Parti Acadien - 1978 Provincial Election

1978 Provincial Election

The Parti Acadien decided once again to support the creation of a separate province, in tandem with most (but not all) SANB members. The party went into the 1978 election with a platform of independence. However, Richard Hatfield and the governing Progressive Conservatives also promoted a platform that promised to increase the role of the Acadian people and culture within the province.

The party's platform was seen as vague during the election, so it subsequently clarified its positions. The party stood for in decentralization of provincial powers and French-language administrative units across the province. A convention of Parti Acadien supporters, SANB members and other Acadians in 1979 produced a split on the issue of whether to vote to secede from New Brunswick or work for reform from within. The SANB (still a cultural association at the core) risked having its funding from the Government of Canada cut off before it explained that the convention produced no consensus and was not binding.

The 1978 election was the Parti Acadien's most successful. Their candidates averaged 12% of the vote, and Restigouche West candidate Armand Plourde finished second, only 170 votes short of first place. This was the party's only second-place finish, and the closest it came to winning a seat. In the election the Liberal Party led by Acadian Joseph Daigle garnered 44.36% of the popular vote, just .03% less than the winning Progressive Conservatives and captured twenty-eight seats to the Conservative Party's thirty. The votes that went to the Parti Acadien traditionally had gone to the Liberals and it was widely believed that the Parti acadien cost the Liberals the election.

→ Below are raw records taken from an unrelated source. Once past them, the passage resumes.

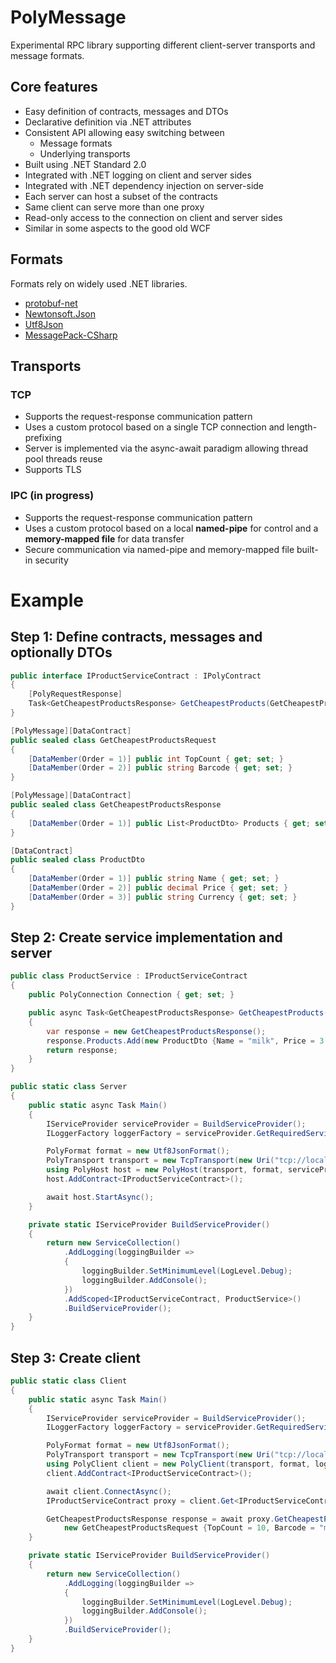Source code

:# PolyMessage

Experimental RPC library supporting different client-server transports and message formats.

## Core features

* Easy definition of contracts, messages and DTOs
* Declarative definition via .NET attributes
* Consistent API allowing easy switching between
  * Message formats
  * Underlying transports
* Built using .NET Standard 2.0
* Integrated with .NET logging on client and server sides
* Integrated with .NET dependency injection on server-side
* Each server can host a subset of the contracts
* Same client can serve more than one proxy
* Read-only access to the connection on client and server sides
* Similar in some aspects to the good old WCF

## Formats

Formats rely on widely used .NET libraries.

* [protobuf-net](https://github.com/protobuf-net/protobuf-net)
* [Newtonsoft.Json](https://www.newtonsoft.com/json)
* [Utf8Json](https://github.com/neuecc/Utf8Json)
* [MessagePack-CSharp](https://github.com/neuecc/MessagePack-CSharp)

## Transports

### TCP

* Supports the request-response communication pattern
* Uses a custom protocol based on a single TCP connection and length-prefixing
* Server is implemented via the async-await paradigm allowing thread pool threads reuse
* Supports TLS

### IPC (in progress)

* Supports the request-response communication pattern
* Uses a custom protocol based on a local **named-pipe** for control and a **memory-mapped file** for data transfer
* Secure communication via named-pipe and memory-mapped file built-in security

# Example

## Step 1: Define contracts, messages and optionally DTOs

```C#
public interface IProductServiceContract : IPolyContract
{
	[PolyRequestResponse]
	Task<GetCheapestProductsResponse> GetCheapestProducts(GetCheapestProductsRequest request);
}

[PolyMessage][DataContract]
public sealed class GetCheapestProductsRequest
{
	[DataMember(Order = 1)] public int TopCount { get; set; }
	[DataMember(Order = 2)] public string Barcode { get; set; }
}

[PolyMessage][DataContract]
public sealed class GetCheapestProductsResponse
{
	[DataMember(Order = 1)] public List<ProductDto> Products { get; set; } = new List<ProductDto>();
}

[DataContract]
public sealed class ProductDto
{
	[DataMember(Order = 1)] public string Name { get; set; }
	[DataMember(Order = 2)] public decimal Price { get; set; }
	[DataMember(Order = 3)] public string Currency { get; set; }
}
```

## Step 2: Create service implementation and server

```C#
public class ProductService : IProductServiceContract
{
	public PolyConnection Connection { get; set; }

	public async Task<GetCheapestProductsResponse> GetCheapestProducts(GetCheapestProductsRequest request)
	{
		var response = new GetCheapestProductsResponse();
		response.Products.Add(new ProductDto {Name = "milk", Price = 3.50M, Currency = "EUR"});
		return response;
	}
}

public static class Server
{
	public static async Task Main()
	{
		IServiceProvider serviceProvider = BuildServiceProvider();
		ILoggerFactory loggerFactory = serviceProvider.GetRequiredService<ILoggerFactory>();

		PolyFormat format = new Utf8JsonFormat();
		PolyTransport transport = new TcpTransport(new Uri("tcp://localhost:10678/"), loggerFactory);
		using PolyHost host = new PolyHost(transport, format, serviceProvider);
		host.AddContract<IProductServiceContract>();

		await host.StartAsync();
	}

	private static IServiceProvider BuildServiceProvider()
	{
		return new ServiceCollection()
			.AddLogging(loggingBuilder =>
			{
				loggingBuilder.SetMinimumLevel(LogLevel.Debug);
				loggingBuilder.AddConsole();
			})
			.AddScoped<IProductServiceContract, ProductService>()
			.BuildServiceProvider();
	}
}
```

## Step 3: Create client

```C#
public static class Client
{
	public static async Task Main()
	{
		IServiceProvider serviceProvider = BuildServiceProvider();
		ILoggerFactory loggerFactory = serviceProvider.GetRequiredService<ILoggerFactory>();

		PolyFormat format = new Utf8JsonFormat();
		PolyTransport transport = new TcpTransport(new Uri("tcp://localhost:10678/"), loggerFactory);
		using PolyClient client = new PolyClient(transport, format, loggerFactory);
		client.AddContract<IProductServiceContract>();

		await client.ConnectAsync();
		IProductServiceContract proxy = client.Get<IProductServiceContract>();

		GetCheapestProductsResponse response = await proxy.GetCheapestProducts(
			new GetCheapestProductsRequest {TopCount = 10, Barcode = "milk"});
	}

	private static IServiceProvider BuildServiceProvider()
	{
		return new ServiceCollection()
			.AddLogging(loggingBuilder =>
			{
				loggingBuilder.SetMinimumLevel(LogLevel.Debug);
				loggingBuilder.AddConsole();
			})
			.BuildServiceProvider();
	}
}
```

In 1980, the majority of the SANB membership votes in favour of promoting secession. As a result, it lost funding from both the federal and provincial governments, who feared that radicals had taken over the group (and by extension, the Parti Acadien). The more centrist factions of the party jumped ship, mostly to the Conservatives.

By the 1982 election, the Conservatives' policies on francophone rights resonated with Acadian voters, and Hatfield's party won an unprecedented number of Acadian seats. Hatfield's overtures to the Acadians did not sit well with many anglophone New Brunswickers, who later founded the New Brunswick Confederation of Regions Party whose platform called for English as the only official language in New Brunswick. The Parti Acadien lost 75% of its support from 1978, and officially disbanded in 1986.